EXERCISE PROMPT: Every line below that holds the string "yapılan" should be copied out.

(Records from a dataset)

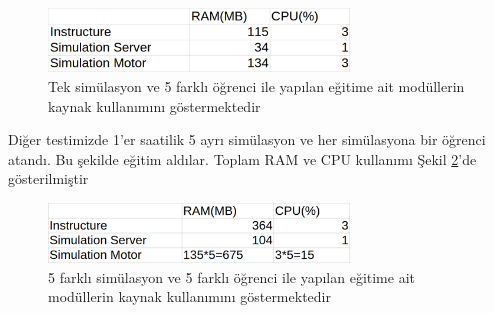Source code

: \documentclass[conference]{IEEEtran}
\begin{document}
\begin{figure}[h!]
  \centering
  \includegraphics[width=8cm]{hepsibir.png}
  \caption{Tek simülasyon ve 5 farklı öğrenci ile yapılan eğitime ait modüllerin kaynak kullanımını göstermektedir}\label{fig:hepsibir}
  
\end{figure}

Diğer testimizde 1'er saatilik 5 ayrı simülasyon ve her simülasyona bir öğrenci atandı. Bu şekilde eğitim aldılar. Toplam RAM ve CPU kullanımı Şekil \ref{fig:hepsiayri}'de gösterilmiştir

\begin{figure}[h!]
  \centering
  \includegraphics[width=8cm]{hepsiayri.png}
  \caption{5 farklı simülasyon ve 5 farklı öğrenci ile yapılan eğitime ait modüllerin kaynak kullanımını göstermektedir}\label{fig:hepsiayri}
  
\end{figure}
\end{document}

SOLUTION BELOW:
  \caption{Tek simülasyon ve 5 farklı öğrenci ile yapılan eğitime ait modüllerin kaynak kullanımını göstermektedir}\label{fig:hepsibir}
  \caption{5 farklı simülasyon ve 5 farklı öğrenci ile yapılan eğitime ait modüllerin kaynak kullanımını göstermektedir}\label{fig:hepsiayri}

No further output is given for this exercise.